Heino Falcke is a German professor of radio astronomy and astroparticle physics at the Radboud University Nijmegen. He was a winner of the 2011 Spinoza Prize. His main field of study is black holes. In 2013, a team under his lead earned a 14 million euro research grant from the European Research Council to further studies of black holes.

Career

Falcke was born in Cologne, Germany in 1966. He studied physics at the universities of Cologne and Bonn and graduated in 1992. He obtained a doctorate summa cum laude in 1994 from the University of Bonn.
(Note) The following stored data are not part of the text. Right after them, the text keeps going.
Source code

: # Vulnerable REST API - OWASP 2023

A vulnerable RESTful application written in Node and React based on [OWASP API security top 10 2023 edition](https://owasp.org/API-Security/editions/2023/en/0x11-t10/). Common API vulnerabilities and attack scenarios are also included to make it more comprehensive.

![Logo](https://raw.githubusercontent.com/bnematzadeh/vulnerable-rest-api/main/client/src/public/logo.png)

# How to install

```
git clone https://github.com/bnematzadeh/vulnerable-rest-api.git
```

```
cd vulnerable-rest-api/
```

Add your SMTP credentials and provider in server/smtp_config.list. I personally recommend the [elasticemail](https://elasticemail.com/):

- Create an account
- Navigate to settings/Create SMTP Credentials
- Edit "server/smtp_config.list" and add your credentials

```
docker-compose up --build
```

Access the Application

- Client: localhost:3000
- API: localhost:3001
Falcke subsequently worked as a scientist for the Max Planck Institute for Radio Astronomy in Bonn, the University of Maryland, and the University of Arizona.
Falcke won the Ludwig Biermann Award for young astronomers of the German Astronomische Gesellschaft in 2000.
In 2003, he became adjunct professor of Radio Astronomy and Astroparticle physics at Radboud University Nijmegen. He also started working for ASTRON, the radio astronomy institute of the Netherlands. In 2007, he became a full professor at Nijmegen.
In 2006, Falcke won the Academy Prize of the Berlin-Brandenburg Academy of Sciences and Humanities.
Falcke received an Advanced Research Grant of the European Research Council of 3.5 million euro in 2008. In 2011, he was one of three winners of the Dutch Spinoza Prize and received a 2.5 million euro grant. The organization presenting the award, the Netherlands Organisation for Scientific Research, praised Falcke for providing new insights regarding black holes. They also called him one of the leading forces behind the radio telescope LOFAR. Falcke worked on the design of the telescope.
In 2013, Falcke, as lead scientist of a team, received a European Research Council Synergy grant of 14 million euros. The grant was intended for further studies of black holes, specifically Sagittarius A*. The goal was to construct a Black Hole Camera with the grant. This would allow testing of Albert Einstein's general theory of relativity by creating an image of the event horizon. This project culminated into the Event Horizon Telescope project; within this project, Falcke is the chair of the EHT Science Council. On 10 April 2019, he announced that the project managed to create an image of the black holes at the centre of the Milky Way and M87.
Since 2014, Falcke has been a member of the Royal Netherlands Academy of Arts and Sciences.

Research

Falcke is involved in theoretical astronomy as well as observational and experimental studies. Apart from his work with LOFAR, he is also involved in the development of the Square Kilometre Array.
In 2000 he predicted it would be possible to make measurements near the edge of a black hole. Four years later, his team managed to do that. In 2013, Falcke, together with Luciano Rezzolla of the Max Planck Institute for Gravitational Physics. proposed that blitzars could be an explanation for fast radio bursts. Blitzars would occur when a supramassive rotating neutron star slows down enough, loses its magnetic field, and then turns into a black hole.
Falcke predicted that near the edges of a black hole, there would be a 'black hole shadow' that could be detected by a radio telescope.. This shadow was eventually observed with the Event Horizon Telescope.
Falcke wishes to place a radio telescope on the Moon and has worked with NASA and European Space Agency researchers to devise a plan to make this happen..

Personal life

Falcke is a devout Christian and serves as lay pastor in the Protestant Church in the Netherlands. He views his faith as a way of achieving internal rest, as well as a motivation to conduct science.